= Aymar I of Angoulême =

Count of Poitiers and Angoulême

Aymar or Adémar (died 2 April 926) was Count of Poitiers from 890 to 902 and Count of Angoulême from 916 to 926.

==Biography==
He was the son of Emenon, Count of Poitiers, and a Robertian mother, probably the daughter of Count Odo I of Troyes.

His father was killed in 866 during a fight against his relative Landri, Count of Saintes, and his two sons Aymar and Adalelm were too young to ensure the defense and management of Angoulême and Périgueux, which were the strongholds of Emenon. King Charles the Bald then entrusted the counties and guardianship of the two children to Count Wulgrin in 869.

The cousin of King Odo, Aymar appeared at court in 889 at the head of a detachment to join the King's host and fight a new Viking incursion. In 890, Ramnulf II, Duke of Aquitaine and Count of Poitiers, died in Paris, leaving his county to his son Ebles Manzer, still a child, under the care of Géraud d'Aurillac.

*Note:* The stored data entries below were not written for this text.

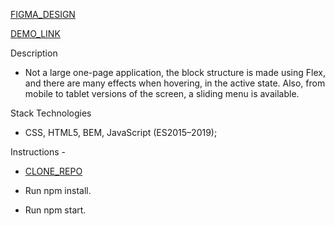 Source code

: [FIGMA_DESIGN](https://www.figma.com/file/lSR1m42L9YwzQwzzxKwHpw/THE-MET)

[DEMO_LINK](https://vadimdrobyazko.github.io/The-met-landing/)

Description
  - Not a large one-page application, the block structure is made using Flex, 
  and there are many effects when hovering, in the active state. Also, from mobile to tablet versions of the screen,
  a sliding menu is available.

Stack Technologies
  - CSS, HTML5, BEM, JavaScript (ES2015–2019);

Instructions - 

- [CLONE_REPO](https://docs.github.com/ru/repositories/creating-and-managing-repositories/cloning-a-repository)

- Run npm install.

- Run npm start.

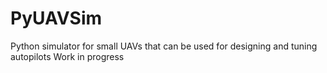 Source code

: # PyUAVSim
Python simulator for small UAVs that can be used for designing and tuning autopilots
Work in progress
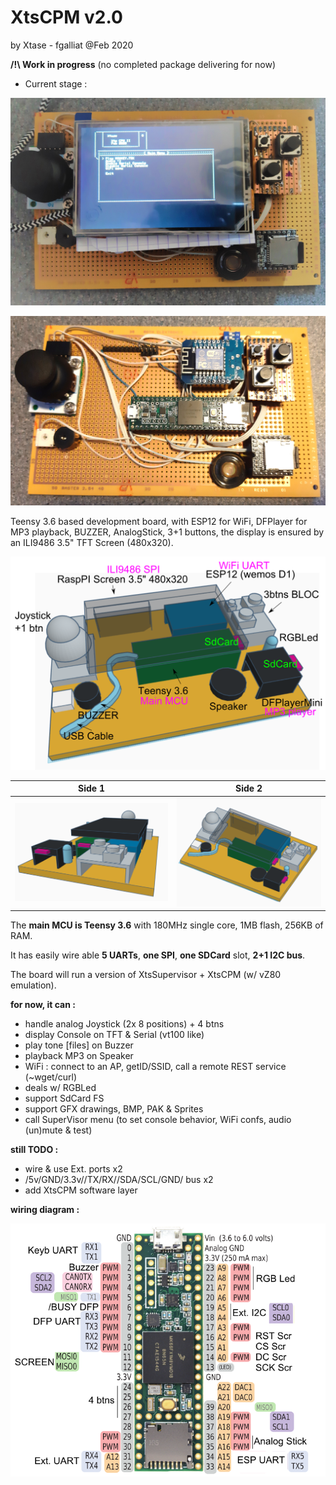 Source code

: # XtsCPM v2.0

by Xtase - fgalliat @Feb 2020



**/!\\ Work in progress** (no completed package delivering for now)



- Current stage :

![YatDb v1](./pictures/board_screen.jpg)



![YatDb v1](./pictures/board_chips.jpg)



Teensy 3.6 based development board, with ESP12 for WiFi, DFPlayer for MP3 playback, BUZZER, AnalogStick, 3+1 buttons, the display is ensured by an ILI9486 3.5" TFT Screen (480x320).



![3D model](./pictures/components.png)



| Side 1                                      | Side 2                                       |
| ------------------------------------------- | -------------------------------------------- |
| ![Board Side](./pictures/board_3d_side.png) | ![Board Side](./pictures/board_3d_side2.png) |



The **main MCU is Teensy 3.6** with 180MHz single core, 1MB flash, 256KB of RAM.

It has easily wire able **5 UARTs**, **one SPI**, **one SDCard** slot, **2+1 I2C bus**.



The board will run a version of XtsSupervisor + XtsCPM (w/ vZ80 emulation).



**for now, it can :**

- handle analog Joystick (2x 8 positions) + 4 btns
- display Console on TFT & Serial (vt100 like)
- play tone [files] on Buzzer
- playback MP3 on Speaker
- WiFi : connect to an AP, getID/SSID, call a remote REST service (~wget/curl)
- deals w/ RGBLed
- support SdCard FS
- support GFX drawings, BMP, PAK & Sprites
- call SuperVisor menu (to set console behavior, WiFi confs, audio (un)mute & test)

**still TODO :** 

- wire & use Ext. ports x2
- /5v/GND/3.3v//TX/RX//SDA/SCL/GND/ bus x2
- add XtsCPM software layer

**wiring diagram :**

![Wiring diagram](./pictures/pinout/yatdb_v1_pinout.png)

Ramnulf had been one of the Aquitainian lords not to recognize the election of Odo as King and only accepted it a year later; thus Odo sought to take advantage of the death of Ramnulf to install his brother Robert, Margrave of Neustria, there. Not wanting to intervene directly, he encouraged his relative Aymar to attack Géraud and Ebles whilst entrusting him with the royal army. At the head of this army, Aymar took Poitiers in September 892 and forced Géraud and Ebles to take refuge in Auvergne. Ebles' two uncles, Gauzbert, Count of Saintonge, and Ebles, Abbot of Saint-Denis and of the abbey of Saint-Hilaire de Poitiers, were killed in the ensuing fighting.

Once Aymar controlled the county of Poitiers, Odo took away the county and gave it to Robert. Taking advantage of Robert's absence, Aymar surprised the garrison left by Robert and retook the city and county. The Robertians could not fight him, however, because they had learned of the coronation of the Carolingian Prince Charles the Simple as sole king.

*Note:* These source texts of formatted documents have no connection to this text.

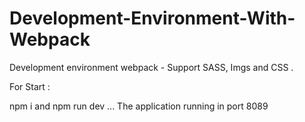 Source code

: # Development-Environment-With-Webpack
Development environment webpack - Support SASS, Imgs and CSS . 

For Start : 

npm i and npm run dev ...
The application running in port 8089
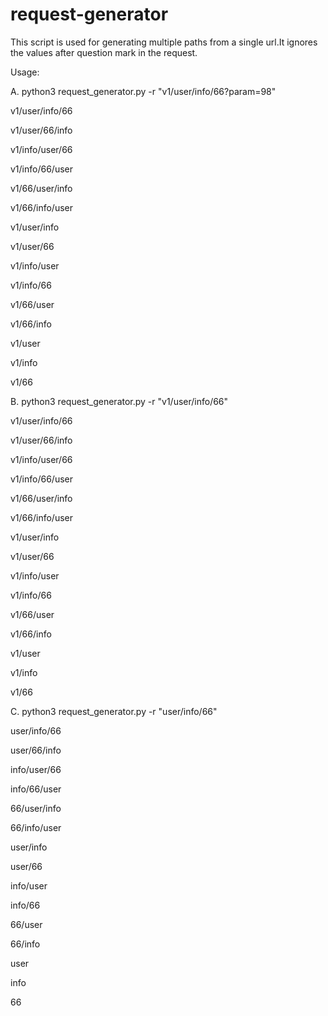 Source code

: # request-generator

This script is used for generating multiple paths from a single url.It ignores the values after question mark in the request.

Usage:

A. python3 request_generator.py -r "v1/user/info/66?param=98"


v1/user/info/66

v1/user/66/info

v1/info/user/66

v1/info/66/user

v1/66/user/info

v1/66/info/user

v1/user/info

v1/user/66

v1/info/user

v1/info/66

v1/66/user

v1/66/info

v1/user

v1/info

v1/66


B. python3 request_generator.py -r "v1/user/info/66"         

v1/user/info/66

v1/user/66/info

v1/info/user/66

v1/info/66/user

v1/66/user/info

v1/66/info/user

v1/user/info

v1/user/66

v1/info/user

v1/info/66

v1/66/user

v1/66/info

v1/user

v1/info

v1/66

C. python3 request_generator.py -r "user/info/66" 

user/info/66

user/66/info

info/user/66

info/66/user

66/user/info

66/info/user

user/info

user/66

info/user

info/66

66/user

66/info

user

info

66

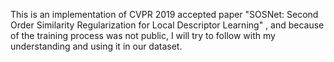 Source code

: This is an implementation of CVPR 2019 accepted paper "SOSNet: Second Order Similarity Regularization for Local Descriptor Learning" , and because of the training process was not public, I will try to follow with my understanding and using it in our dataset.

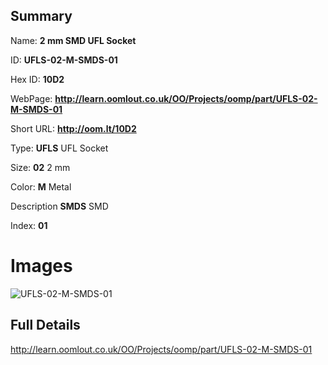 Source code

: 

## Summary
 
Name: __2 mm SMD UFL Socket__

ID: __UFLS-02-M-SMDS-01__

Hex ID: __10D2__

WebPage: __http://learn.oomlout.co.uk/OO/Projects/oomp/part/UFLS-02-M-SMDS-01__

Short URL: __http://oom.lt/10D2__


Type: __UFLS__ UFL Socket 

Size: __02__ 2 mm 

Color: __M__ Metal 

Description __SMDS__ SMD 

Index: __01__


# Images
![UFLS-02-M-SMDS-01](http://oomlout.com/oomp-gen/parts/UFLS-02-M-SMDS-01/UFLS-02-M-SMDS-01_420.jpg)



## Full Details

 http://learn.oomlout.co.uk/OO/Projects/oomp/part/UFLS-02-M-SMDS-01














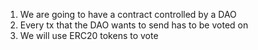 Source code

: 1. We are going to have a contract controlled by a DAO
2. Every tx that the DAO wants to send has to be voted on
3. We will use ERC20 tokens to vote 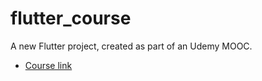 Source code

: # flutter_course

A new Flutter project, created as part of an Udemy MOOC.

- [Course link](https://www.udemy.com/learn-flutter-dart-to-build-ios-android-apps) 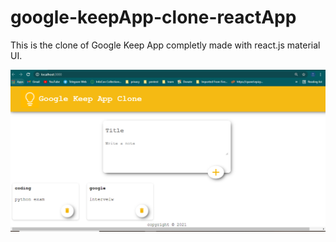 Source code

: # google-keepApp-clone-reactApp

This is the clone of Google Keep App completly made with
react.js material UI.

      
![](/images/ss.PNG)
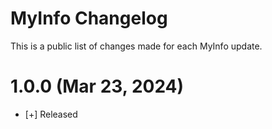 # MyInfo Changelog

This is a public list of changes made for each MyInfo update.

# 1.0.0 (Mar 23, 2024)

* [+] Released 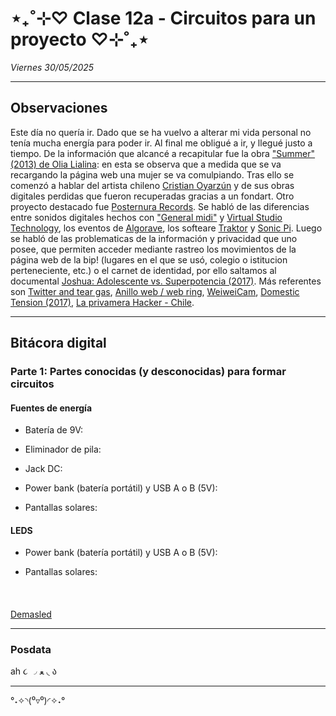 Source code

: # ⋆₊˚⊹♡ Clase  12a - Circuitos para un proyecto ♡⊹˚₊⋆

_Viernes 30/05/2025_

***

## Observaciones

<!---Recordar para programar "md" (markdown): 
- https://github.com/adam-p/markdown-here/wiki/Markdown-Cheatsheet 
- https://www.markdownguide.org/basic-syntax/--->

Este día no quería ir. Dado que se ha vuelvo a alterar mi vida personal no tenía mucha energía para poder ir. Al final me obligué a ir, y llegué justo a tiempo. 
De la información que alcancé a recapitular fue la obra ["Summer" (2013) de Olia Lialina](https://rhizome.org/editorial/2013/aug/8/olia-lialina-summer-2013/): en esta se observa que a medida que se va recargando la página web una mujer se va comulpiando. Tras ello se comenzó a hablar del artista chileno [Cristian Oyarzún](https://www.error404.cl/coyarzun.htm) y de sus obras digitales perdidas que fueron recuperadas gracias a un fondart. Otro proyecto destacado fue [Posternura Records](https://posternurarecords.cl/). Se habló de las diferencias entre sonidos digitales hechos con ["General midi"](https://es.wikipedia.org/wiki/General_MIDI) y [Virtual Studio Technology](https://en.wikipedia.org/wiki/Virtual_Studio_Technology), los eventos de [Algorave](https://en.wikipedia.org/wiki/Algorave), los softeare [Traktor](https://en.wikipedia.org/wiki/Traktor) y [Sonic Pi](https://sonic-pi.net/). 
Luego se habló de las problematicas de la información y privacidad que uno posee, que permiten acceder mediante rastreo los movimientos de la página web de la bip! (lugares en el que se usó, colegio o istitucion perteneciente, etc.) o el carnet de identidad, por ello saltamos al documental [Joshua: Adolescente vs. Superpotencia (2017)](https://en.wikipedia.org/wiki/Joshua:_Teenager_vs._Superpower). Más referentes son [Twitter and tear gas](https://es.wikipedia.org/wiki/Twitter_and_tear_gas), [Anillo web / web ring](https://es.wikipedia.org/wiki/Anillo_web), [WeiweiCam](https://en.wikipedia.org/wiki/WeiweiCam), [Domestic Tension (2017)](https://wafaabilal.com/domestic-tension/), [La privamera Hacker - Chile](https://phacker.org/).

***

## Bitácora digital

### Parte 1: Partes conocidas (y desconocidas) para formar circuitos

#### Fuentes de energía

- Batería de 9V:

- Eliminador de pila:

- Jack DC:

- Power bank (batería portátil) y USB A o B (5V):

- Pantallas solares:

#### LEDS

- Power bank (batería portátil) y USB A o B (5V):

- Pantallas solares:

#### 

<br>


[Demasled](https://www.demasled.cl/)
***

### Posdata

ah  ૮ ◞ ﻌ ◟ ა

***

°˖✧◝(⁰▿⁰)◜✧˖°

Odo died in 898 and Aymar was one of the first lords to recognize Charles the Simple as king. The latter recognized Aymar as Count of Poitiers and made him Count of Limousin and yet was a childhood friend of Ebles Manzer. With the support of Duke William I of Aquitaine and the neutrality of the king, and taking advantage of Aymar's absence, Ebles seized Poitiers in 902 and became its Count with Aymar fleeing to Count William I of Perigord, his brother-in-law.

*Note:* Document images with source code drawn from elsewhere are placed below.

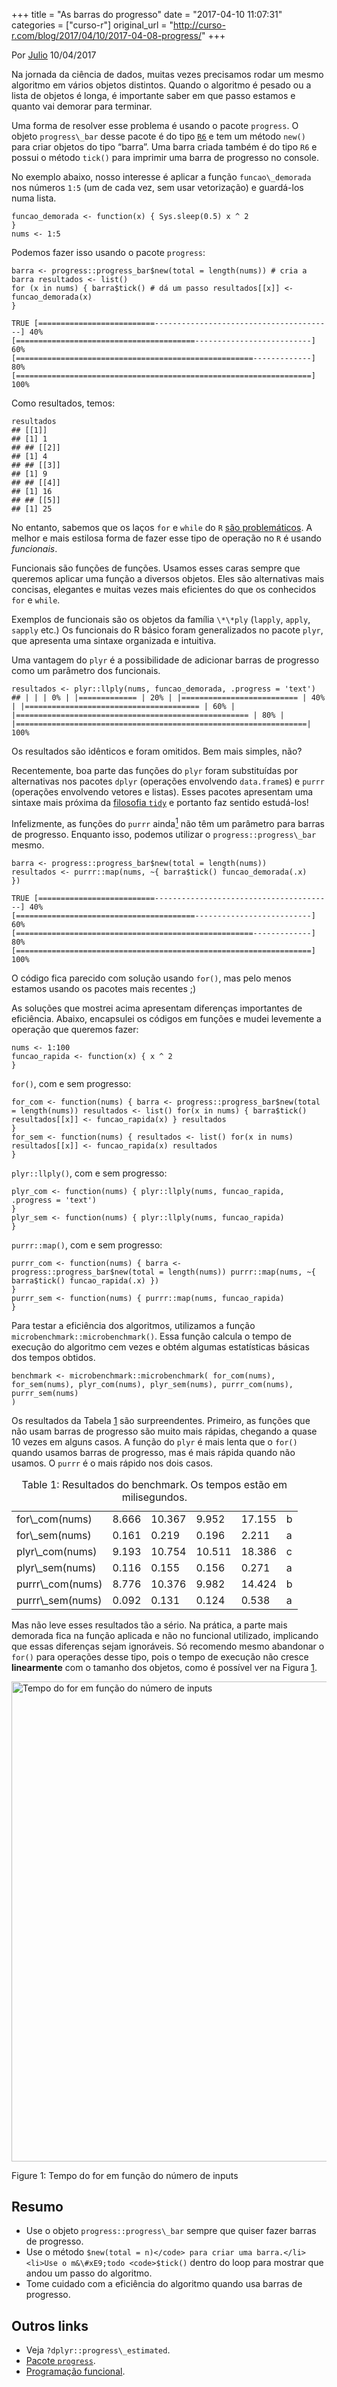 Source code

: +++
title = "As barras do progresso"
date = "2017-04-10 11:07:31"
categories = ["curso-r"]
original_url = "http://curso-r.com/blog/2017/04/10/2017-04-08-progress/"
+++

<p class="text-muted text-uppercase mb-small text-right">
Por <a href="http://curso-r.com/author/julio">Julio</a> 10/04/2017
</p>
<p>
Na jornada da ciência de dados, muitas vezes precisamos rodar um mesmo
algoritmo em vários objetos distintos. Quando o algoritmo é pesado ou a
lista de objetos é longa, é importante saber em que passo estamos e
quanto vai demorar para terminar.
</p>
<p>
Uma forma de resolver esse problema é usando o pacote
<code>progress</code>. O objeto <code>progress\_bar</code> desse pacote
é do tipo
<a href="https://cran.r-project.org/web/packages/R6/vignettes/Introduction.html"><code>R6</code></a>
e tem um método <code>new()</code> para criar objetos do tipo “barra”.
Uma barra criada também é do tipo <code>R6</code> e possui o método
<code>tick()</code> para imprimir uma barra de progresso no console.
</p>
<p>
No exemplo abaixo, nosso interesse é aplicar a função
<code>funcao\_demorada</code> nos números <code>1:5</code> (um de cada
vez, sem usar vetorização) e guardá-los numa lista.
</p>
<pre class="r"><code>funcao_demorada &lt;- function(x) { Sys.sleep(0.5) x ^ 2
}
nums &lt;- 1:5</code></pre>
<p>
Podemos fazer isso usando o pacote <code>progress</code>:
</p>
<pre class="r"><code>barra &lt;- progress::progress_bar$new(total = length(nums)) # cria a barra resultados &lt;- list()
for (x in nums) { barra$tick() # d&#xE1; um passo resultados[[x]] &lt;- funcao_demorada(x)
}</code></pre>
<pre><code>TRUE [==========================----------------------------------------] 40%
[========================================--------------------------] 60%
[=====================================================-------------] 80%
[==================================================================] 100% </code></pre>
<p>
Como resultados, temos:
</p>
<pre class="r"><code>resultados
## [[1]]
## [1] 1
## ## [[2]]
## [1] 4
## ## [[3]]
## [1] 9
## ## [[4]]
## [1] 16
## ## [[5]]
## [1] 25</code></pre>
<p>
No entanto, sabemos que os laços <code>for</code> e <code>while</code>
do <code>R</code>
<a href="http://stackoverflow.com/questions/7142767/why-are-loops-slow-in-r">são
problemáticos</a>. A melhor e mais estilosa forma de fazer esse tipo de
operação no <code>R</code> é usando <em>funcionais</em>.
</p>
<p>
Funcionais são funções de funções. Usamos esses caras sempre que
queremos aplicar uma função a diversos objetos. Eles são alternativas
mais concisas, elegantes e muitas vezes mais eficientes do que os
conhecidos <code>for</code> e <code>while</code>.
</p>
<p>
Exemplos de funcionais são os objetos da família <code>\*\*ply</code>
(<code>lapply</code>, <code>apply</code>, <code>sapply</code> etc.) Os
funcionais do R básico foram generalizados no pacote <code>plyr</code>,
que apresenta uma sintaxe organizada e intuitiva.
</p>
<p>
Uma vantagem do <code>plyr</code> é a possibilidade de adicionar barras
de progresso como um parâmetro dos funcionais.
</p>
<pre class="r"><code>resultados &lt;- plyr::llply(nums, funcao_demorada, .progress = &apos;text&apos;)
## | | | 0% | |============= | 20% | |========================== | 40% | |======================================= | 60% | |==================================================== | 80% | |=================================================================| 100%</code></pre>
<p>
Os resultados são idênticos e foram omitidos. Bem mais simples, não?
</p>
<p>
Recentemente, boa parte das funções do <code>plyr</code> foram
substituídas por alternativas nos pacotes <code>dplyr</code> (operações
envolvendo <code>data.frame</code>s) e <code>purrr</code> (operações
envolvendo vetores e listas). Esses pacotes apresentam uma sintaxe mais
próxima da
<a href="http://curso-r.com/blog/2017/02/15/2017-02-16-manifesto-tidy/">filosofia
<code>tidy</code></a> e portanto faz sentido estudá-los!
</p>
<p>
Infelizmente, as funções do <code>purrr</code>
ainda<a href="http://curso-r.com/blog/2017/04/10/2017-04-08-progress/#fn1" class="footnoteRef" id="fnref1"><sup>1</sup></a>
não têm um parâmetro para barras de progresso. Enquanto isso, podemos
utilizar o <code>progress::progress\_bar</code> mesmo.
</p>
<pre class="r"><code>barra &lt;- progress::progress_bar$new(total = length(nums))
resultados &lt;- purrr::map(nums, ~{ barra$tick() funcao_demorada(.x)
})</code></pre>
<pre><code>TRUE [==========================----------------------------------------] 40%
[========================================--------------------------] 60%
[=====================================================-------------] 80%
[==================================================================] 100% </code></pre>
<p>
O código fica parecido com solução usando <code>for()</code>, mas pelo
menos estamos usando os pacotes mais recentes ;)
</p>

<p>
As soluções que mostrei acima apresentam diferenças importantes de
eficiência. Abaixo, encapsulei os códigos em funções e mudei levemente a
operação que queremos fazer:
</p>
<pre class="r"><code>nums &lt;- 1:100
funcao_rapida &lt;- function(x) { x ^ 2
}</code></pre>
<p>
<code>for()</code>, com e sem progresso:
</p>
<pre class="r"><code>for_com &lt;- function(nums) { barra &lt;- progress::progress_bar$new(total = length(nums)) resultados &lt;- list() for(x in nums) { barra$tick() resultados[[x]] &lt;- funcao_rapida(x) } resultados
}
for_sem &lt;- function(nums) { resultados &lt;- list() for(x in nums) resultados[[x]] &lt;- funcao_rapida(x) resultados
}</code></pre>
<p>
<code>plyr::llply()</code>, com e sem progresso:
</p>
<pre class="r"><code>plyr_com &lt;- function(nums) { plyr::llply(nums, funcao_rapida, .progress = &apos;text&apos;)
}
plyr_sem &lt;- function(nums) { plyr::llply(nums, funcao_rapida)
}</code></pre>
<p>
<code>purrr::map()</code>, com e sem progresso:
</p>
<pre class="r"><code>purrr_com &lt;- function(nums) { barra &lt;- progress::progress_bar$new(total = length(nums)) purrr::map(nums, ~{ barra$tick() funcao_rapida(.x) })
}
purrr_sem &lt;- function(nums) { purrr::map(nums, funcao_rapida)
}</code></pre>
<p>
Para testar a eficiência dos algoritmos, utilizamos a função
<code>microbenchmark::microbenchmark()</code>. Essa função calcula o
tempo de execução do algoritmo cem vezes e obtém algumas estatísticas
básicas dos tempos obtidos.
</p>
<pre class="r"><code>benchmark &lt;- microbenchmark::microbenchmark( for_com(nums), for_sem(nums), plyr_com(nums), plyr_sem(nums), purrr_com(nums), purrr_sem(nums)
)</code></pre>
<p>
Os resultados da Tabela
<a href="http://curso-r.com/blog/2017/04/10/2017-04-08-progress/#tab:eficiencia">1</a>
são surpreendentes. Primeiro, as funções que não usam barras de
progresso são muito mais rápidas, chegando a quase 10 vezes em alguns
casos. A função do <code>plyr</code> é mais lenta que o
<code>for()</code> quando usamos barras de progresso, mas é mais rápida
quando não usamos. O <code>purrr</code> é o mais rápido nos dois casos.
</p>
<table>
<caption>
<span id="tab:eficiencia">Table 1: </span>Resultados do benchmark. Os
tempos estão em milisegundos.
</caption>
<thead>
</thead>
<tbody>
<tr class="odd">
<td>
for\_com(nums)
</td>
<td>
8.666
</td>
<td>
10.367
</td>
<td>
9.952
</td>
<td>
17.155
</td>
<td>
b
</td>
</tr>
<tr class="even">
<td>
for\_sem(nums)
</td>
<td>
0.161
</td>
<td>
0.219
</td>
<td>
0.196
</td>
<td>
2.211
</td>
<td>
a
</td>
</tr>
<tr class="odd">
<td>
plyr\_com(nums)
</td>
<td>
9.193
</td>
<td>
10.754
</td>
<td>
10.511
</td>
<td>
18.386
</td>
<td>
c
</td>
</tr>
<tr class="even">
<td>
plyr\_sem(nums)
</td>
<td>
0.116
</td>
<td>
0.155
</td>
<td>
0.156
</td>
<td>
0.271
</td>
<td>
a
</td>
</tr>
<tr class="odd">
<td>
purrr\_com(nums)
</td>
<td>
8.776
</td>
<td>
10.376
</td>
<td>
9.982
</td>
<td>
14.424
</td>
<td>
b
</td>
</tr>
<tr class="even">
<td>
purrr\_sem(nums)
</td>
<td>
0.092
</td>
<td>
0.131
</td>
<td>
0.124
</td>
<td>
0.538
</td>
<td>
a
</td>
</tr>
</tbody>
</table>
<p>
Mas não leve esses resultados tão a sério. Na prática, a parte mais
demorada fica na função aplicada e não no funcional utilizado,
implicando que essas diferenças sejam ignoráveis. Só recomendo mesmo
abandonar o <code>for()</code> para operações desse tipo, pois o tempo
de execução não cresce <strong>linearmente</strong> com o tamanho dos
objetos, como é possível ver na Figura
<a href="http://curso-r.com/blog/2017/04/10/2017-04-08-progress/#fig:for">1</a>.
</p>
<span id="fig:for"></span>
<img src="http://curso-r.com/blog/2017-04-08-progress_files/figure-html/for-1.png" alt="Tempo do for em fun&#xE7;&#xE3;o do n&#xFA;mero de inputs" width="768">
<p class="caption">
Figure 1: Tempo do for em função do número de inputs
</p>

<h2>
Resumo
</h2>
<ul>
<li>
Use o objeto <code>progress::progress\_bar</code> sempre que quiser
fazer barras de progresso.
</li>
<li>
Use o método
<code>$new(total = n)&lt;/code&gt; para criar uma barra.&lt;/li&gt; &lt;li&gt;Use o m&\#xE9;todo &lt;code&gt;$tick()</code>
dentro do loop para mostrar que andou um passo do algoritmo.
</li>
<li>
Tome cuidado com a eficiência do algoritmo quando usa barras de
progresso.
</li>
</ul>
<h2>
Outros links
</h2>
<ul>
<li>
Veja <code>?dplyr::progress\_estimated</code>.
</li>
<li>
<a href="https://github.com/gaborcsardi/progress">Pacote
<code>progress</code></a>.
</li>
<li>
<a href="http://adv-r.had.co.nz/Functional-programming.html">Programação
funcional</a>.
</li>
</ul>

In 916, Alduin, Count of Angoulême, the brother of William I of Perigord, died, and the guardianship of his son William was entrusted to Aymar, who thus became Count of Angoulême. He died ten years later in 926.

==Family==
He married Sancia, sister of William I of Perigord. No known children were born from this marriage. Sancia was the victim of an assassination attempt in 918 by the Viscount of Marcillac Lambert, and his brother Arnaud, for which they were executed.